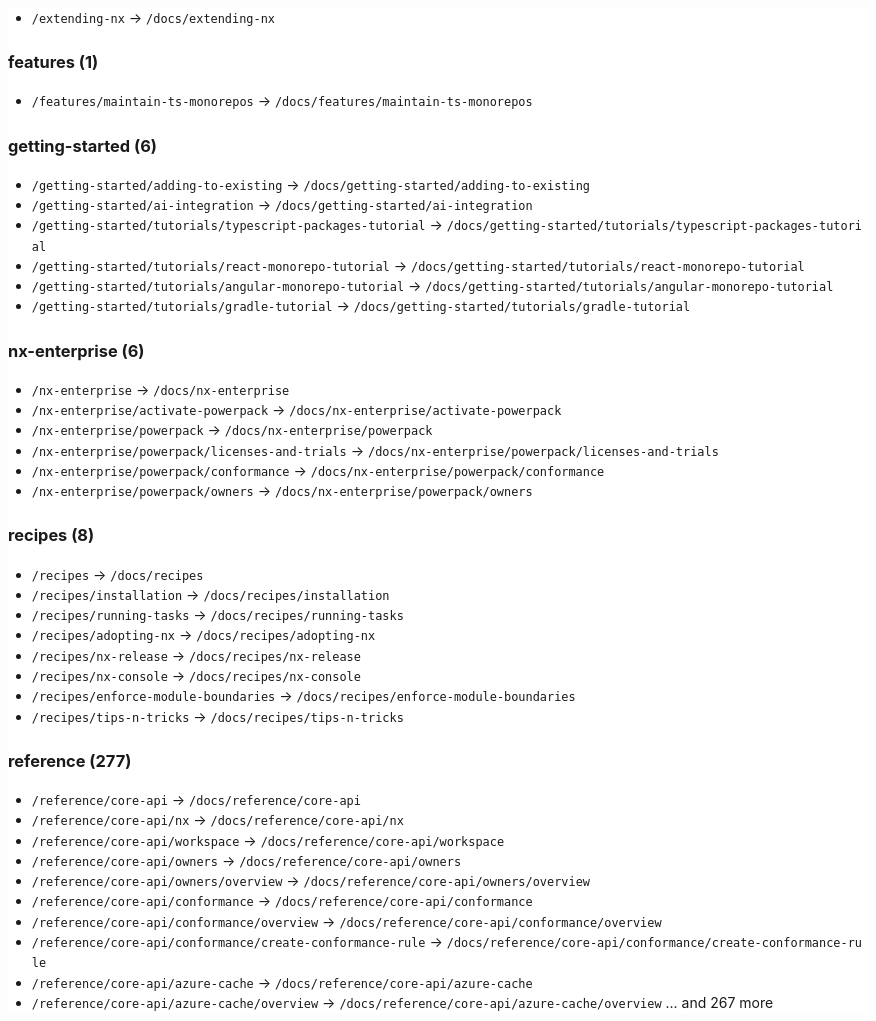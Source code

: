- `/extending-nx` → `/docs/extending-nx`

### features (1)

- `/features/maintain-ts-monorepos` → `/docs/features/maintain-ts-monorepos`

### getting-started (6)

- `/getting-started/adding-to-existing` → `/docs/getting-started/adding-to-existing`
- `/getting-started/ai-integration` → `/docs/getting-started/ai-integration`
- `/getting-started/tutorials/typescript-packages-tutorial` → `/docs/getting-started/tutorials/typescript-packages-tutorial`
- `/getting-started/tutorials/react-monorepo-tutorial` → `/docs/getting-started/tutorials/react-monorepo-tutorial`
- `/getting-started/tutorials/angular-monorepo-tutorial` → `/docs/getting-started/tutorials/angular-monorepo-tutorial`
- `/getting-started/tutorials/gradle-tutorial` → `/docs/getting-started/tutorials/gradle-tutorial`

### nx-enterprise (6)

- `/nx-enterprise` → `/docs/nx-enterprise`
- `/nx-enterprise/activate-powerpack` → `/docs/nx-enterprise/activate-powerpack`
- `/nx-enterprise/powerpack` → `/docs/nx-enterprise/powerpack`
- `/nx-enterprise/powerpack/licenses-and-trials` → `/docs/nx-enterprise/powerpack/licenses-and-trials`
- `/nx-enterprise/powerpack/conformance` → `/docs/nx-enterprise/powerpack/conformance`
- `/nx-enterprise/powerpack/owners` → `/docs/nx-enterprise/powerpack/owners`

### recipes (8)

- `/recipes` → `/docs/recipes`
- `/recipes/installation` → `/docs/recipes/installation`
- `/recipes/running-tasks` → `/docs/recipes/running-tasks`
- `/recipes/adopting-nx` → `/docs/recipes/adopting-nx`
- `/recipes/nx-release` → `/docs/recipes/nx-release`
- `/recipes/nx-console` → `/docs/recipes/nx-console`
- `/recipes/enforce-module-boundaries` → `/docs/recipes/enforce-module-boundaries`
- `/recipes/tips-n-tricks` → `/docs/recipes/tips-n-tricks`

### reference (277)

- `/reference/core-api` → `/docs/reference/core-api`
- `/reference/core-api/nx` → `/docs/reference/core-api/nx`
- `/reference/core-api/workspace` → `/docs/reference/core-api/workspace`
- `/reference/core-api/owners` → `/docs/reference/core-api/owners`
- `/reference/core-api/owners/overview` → `/docs/reference/core-api/owners/overview`
- `/reference/core-api/conformance` → `/docs/reference/core-api/conformance`
- `/reference/core-api/conformance/overview` → `/docs/reference/core-api/conformance/overview`
- `/reference/core-api/conformance/create-conformance-rule` → `/docs/reference/core-api/conformance/create-conformance-rule`
- `/reference/core-api/azure-cache` → `/docs/reference/core-api/azure-cache`
- `/reference/core-api/azure-cache/overview` → `/docs/reference/core-api/azure-cache/overview`
... and 267 more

BRIEF: If the string "owners" appears in a line of the data above, that line counts. State how many such lines there are and nothing more.

EXERCISE SOLUTION: 3